我的童年和少年都是在蚕区长大的,自家以及邻居均为蚕民,可以说是耳闻目睹养蚕长大的。尤其那些有关于蚕的神话印象十分深刻。就说吃穿用吧,也离不开蚕茧,吃的离不开茧蛹,穿的衣裤也用茧绸,家里口袋等物更须用粗茧绸织成,因为它抗磨。上个世纪40年代末50年代初盖州及大石桥东部丘陵和山区,那里简直是蚕茧的世界,许多人以蚕茧为业,故给笔者留下了不可磨灭的印象。参加工作后,也留心养蚕事业,不知什么时候起,这曾经波澜壮阔的养蚕业却无声无息了。今见此文振奋之极可想而知。

退休后,我写了一本《营口通史》,由当时的营口市史志办出版。在动笔前我用五年多时间(不含退休前积累的资料)读书、查资料和调研,其中柞蚕放养的历史、生产加工以及放养方法是几个重要内容,今天借贵报一角,将自己所知介绍如下。

柞蚕业的诞生与发展

柞蚕的发祥地原自山东的野蚕,据清王元綎《野草录载》:“登莱山蚕,盖自有之,特前此未知饲养之法,任其自生自育于山谷之中,故多收辄为瑞。”到了宋元,山东人开始训养野蚕为人工放养在山上的蚕,故名“山蚕”,又因多放养在柞树上,又曰“柞蚕”。到了明朝山东已成为放养柞蚕的大省,于是将放养柞蚕的方法传到河南、四川、陕西以及辽东。因为元朝灭亡后辽东实行军事管制,在辽东设军事机构都指挥司、卫、所,而行政属山东行省。所以山东、辽东原为一省(《明神宗实录》),故山东人多到辽东放蚕,春去冬回。时辽东为军事重地,土地多为军藉耕种,军需多由山东供给。柞蚕放养并不普及,史料亦鲜有记载。
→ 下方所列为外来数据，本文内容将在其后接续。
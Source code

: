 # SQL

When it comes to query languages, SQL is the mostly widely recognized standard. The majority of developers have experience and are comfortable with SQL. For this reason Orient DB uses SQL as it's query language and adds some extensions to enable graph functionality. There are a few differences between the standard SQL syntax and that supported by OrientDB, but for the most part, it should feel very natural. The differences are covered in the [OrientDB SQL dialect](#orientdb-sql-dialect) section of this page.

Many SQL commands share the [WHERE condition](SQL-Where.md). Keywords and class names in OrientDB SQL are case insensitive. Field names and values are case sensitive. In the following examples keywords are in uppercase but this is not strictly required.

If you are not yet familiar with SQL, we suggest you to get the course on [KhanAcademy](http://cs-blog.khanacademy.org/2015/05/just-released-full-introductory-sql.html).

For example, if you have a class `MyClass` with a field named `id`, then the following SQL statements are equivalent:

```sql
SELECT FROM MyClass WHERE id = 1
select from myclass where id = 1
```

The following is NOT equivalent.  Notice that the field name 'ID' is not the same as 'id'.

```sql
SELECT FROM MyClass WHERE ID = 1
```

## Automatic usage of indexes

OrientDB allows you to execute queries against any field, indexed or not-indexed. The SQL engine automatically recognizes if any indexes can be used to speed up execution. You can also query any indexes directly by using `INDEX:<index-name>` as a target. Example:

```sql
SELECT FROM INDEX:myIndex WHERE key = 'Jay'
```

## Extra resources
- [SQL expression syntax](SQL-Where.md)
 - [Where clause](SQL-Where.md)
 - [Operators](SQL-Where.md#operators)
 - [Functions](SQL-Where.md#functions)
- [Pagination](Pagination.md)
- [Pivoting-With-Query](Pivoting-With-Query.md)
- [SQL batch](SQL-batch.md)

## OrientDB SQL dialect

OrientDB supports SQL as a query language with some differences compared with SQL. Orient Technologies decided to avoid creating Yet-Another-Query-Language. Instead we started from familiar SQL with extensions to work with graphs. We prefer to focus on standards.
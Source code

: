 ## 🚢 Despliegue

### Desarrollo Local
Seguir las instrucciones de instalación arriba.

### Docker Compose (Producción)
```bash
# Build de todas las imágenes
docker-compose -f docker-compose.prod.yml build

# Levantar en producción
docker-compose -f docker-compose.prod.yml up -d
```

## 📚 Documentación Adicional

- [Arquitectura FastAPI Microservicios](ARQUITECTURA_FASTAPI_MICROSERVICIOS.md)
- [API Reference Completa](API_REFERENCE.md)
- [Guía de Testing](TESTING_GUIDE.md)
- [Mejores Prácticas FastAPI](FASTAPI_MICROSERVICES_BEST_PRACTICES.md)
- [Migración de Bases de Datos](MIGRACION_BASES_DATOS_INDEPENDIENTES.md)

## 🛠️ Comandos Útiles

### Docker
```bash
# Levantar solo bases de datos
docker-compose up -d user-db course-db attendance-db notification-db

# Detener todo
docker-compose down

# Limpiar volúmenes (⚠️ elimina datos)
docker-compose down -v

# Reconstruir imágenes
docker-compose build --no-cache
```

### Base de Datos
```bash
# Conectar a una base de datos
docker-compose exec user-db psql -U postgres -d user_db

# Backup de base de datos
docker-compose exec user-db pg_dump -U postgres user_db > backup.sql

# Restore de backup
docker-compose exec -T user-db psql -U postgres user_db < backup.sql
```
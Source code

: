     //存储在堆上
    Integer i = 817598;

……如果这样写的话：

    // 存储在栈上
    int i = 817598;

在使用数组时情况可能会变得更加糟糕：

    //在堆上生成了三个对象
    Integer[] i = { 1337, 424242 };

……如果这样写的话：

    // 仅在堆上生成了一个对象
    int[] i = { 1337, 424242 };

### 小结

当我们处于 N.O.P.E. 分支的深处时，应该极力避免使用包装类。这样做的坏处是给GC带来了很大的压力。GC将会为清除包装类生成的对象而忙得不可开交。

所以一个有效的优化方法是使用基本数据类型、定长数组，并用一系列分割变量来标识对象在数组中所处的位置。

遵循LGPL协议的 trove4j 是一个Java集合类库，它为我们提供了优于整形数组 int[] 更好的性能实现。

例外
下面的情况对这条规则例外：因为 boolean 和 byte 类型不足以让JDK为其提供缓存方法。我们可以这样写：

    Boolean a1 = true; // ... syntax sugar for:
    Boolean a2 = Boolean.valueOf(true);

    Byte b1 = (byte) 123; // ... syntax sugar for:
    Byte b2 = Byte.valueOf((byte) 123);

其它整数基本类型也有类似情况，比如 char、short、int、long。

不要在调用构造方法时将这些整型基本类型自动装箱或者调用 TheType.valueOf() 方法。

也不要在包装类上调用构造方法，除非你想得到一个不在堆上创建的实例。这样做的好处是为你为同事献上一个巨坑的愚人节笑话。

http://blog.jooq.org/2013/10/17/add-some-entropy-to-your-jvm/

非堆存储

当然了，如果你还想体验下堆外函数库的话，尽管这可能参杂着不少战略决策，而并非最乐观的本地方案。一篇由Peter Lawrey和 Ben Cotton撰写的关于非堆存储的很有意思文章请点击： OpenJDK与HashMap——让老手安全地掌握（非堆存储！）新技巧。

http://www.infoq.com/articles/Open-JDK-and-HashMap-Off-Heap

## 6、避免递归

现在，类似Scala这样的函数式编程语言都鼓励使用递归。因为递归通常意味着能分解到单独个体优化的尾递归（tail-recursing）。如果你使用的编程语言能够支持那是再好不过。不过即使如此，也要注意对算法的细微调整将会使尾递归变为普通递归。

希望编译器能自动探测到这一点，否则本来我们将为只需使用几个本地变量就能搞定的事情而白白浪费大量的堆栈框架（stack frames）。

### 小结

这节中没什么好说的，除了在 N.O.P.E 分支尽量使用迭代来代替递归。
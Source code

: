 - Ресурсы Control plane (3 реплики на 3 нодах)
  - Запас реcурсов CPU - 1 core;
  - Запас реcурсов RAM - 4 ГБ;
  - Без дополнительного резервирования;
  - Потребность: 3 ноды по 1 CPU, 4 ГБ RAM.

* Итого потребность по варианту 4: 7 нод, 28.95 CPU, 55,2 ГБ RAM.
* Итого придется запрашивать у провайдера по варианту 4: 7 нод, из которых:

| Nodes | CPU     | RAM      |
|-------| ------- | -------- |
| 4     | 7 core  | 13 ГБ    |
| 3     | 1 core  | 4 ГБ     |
清代盖平县(今盖州市,含今大石桥市东部山区)柞蚕放养之起,乃是清初由山东移民传入。清朝建国之初,辽东因为战争之故,内地“千里无人”(《清圣祖实录》)。盖平建县时“户无旧籍,丁鲜原额”(康熙《盖平县志》)。于是顺治初,提出辽东招民政策。顺治十年颁布了《辽东招民开垦则例》规定许多优惠政策,甚至可以按招民多少授予官职。被招之民到辽东后,“每人每月贷给口粮一斗,每地一垧给种6升,每5人给牛一头,秋后归欠口粮和籽种”(《盛京通志》)。到康熙二年(1663年)清廷宣布“辽东招民百名者,不必考试,俱以知县录用”(《古今图书集成》、《食货志》);对其往开垦者,予以生产、生活扶持,如“安插新民到盖县、熊岳,将附近荒地、房基、酌量圈给,并令海城县(当时盖平没设县,盖州以南尽归海城县管辖)督率劝垦”(《清圣祖实录》)。由于上述原因,山东移民纷纷来到辽东。盖平近海,又是移民先到之处,他们将放养柞蚕技术带到辽南,利用农闲养蚕,作为副业生产,解决穿衣等问题,余者可以卖掉换些油盐酱醋钱。盖平中东部山区、半山区,群出迭翠,丘陵连亘,柞林繁茂,是养蚕理想的地方。“辽东与蓬莱隔海相对,蓬莱之民,渡海营生……以放蚕为最多”(《野蚕录》)。乾隆年间,富有放养柞蚕经验的“山东流寓民人搭盖窝棚,俱以养蚕业”;“春夏两季放蚕食叶,分界把持”,“事毕,则拈丝度日”(《清高宗实录》)。有放蚕流民甚至发财致富者。据1982年6月在盖州杨运乡奋英村发现的清代同治五年(1866年)《刘学礼墓碑》载曰:“谚云:白手成家,才必过人,禄始以为此谀词也。及考吾父肇基之事,而使叹此言之不谬也。父生而朴讷,祖不以为才,乡之人亦无以才目之。于自吾父持家以来,置田数百亩,买山数十区,积谷登蚕,岁赢资,其他园林场圃、虚舍、并臼之微,亦井井有条,可为后世法,自非才之超群绝类,恐其不解办此也……”此碑是刘禄兄弟为亡父刘学礼而立,碑中道出其父白手起家靠放蚕兴业。刘氏原系山东莱州府胶州县宋家坡人,后移居此地,靠养蚕起家,成为当地大户。随着山东放蚕流民的增多,清政府把这些流寓蚕民“编立保甲,设立栅帐、牌头管束”(《清高宗实录》)。在这些山东蚕民的带动下,十几年后,不仅盖州、熊岳普遍养蚕,复州、金州、岫岩和牛庄界内也出现欣欣向荣的养蚕业。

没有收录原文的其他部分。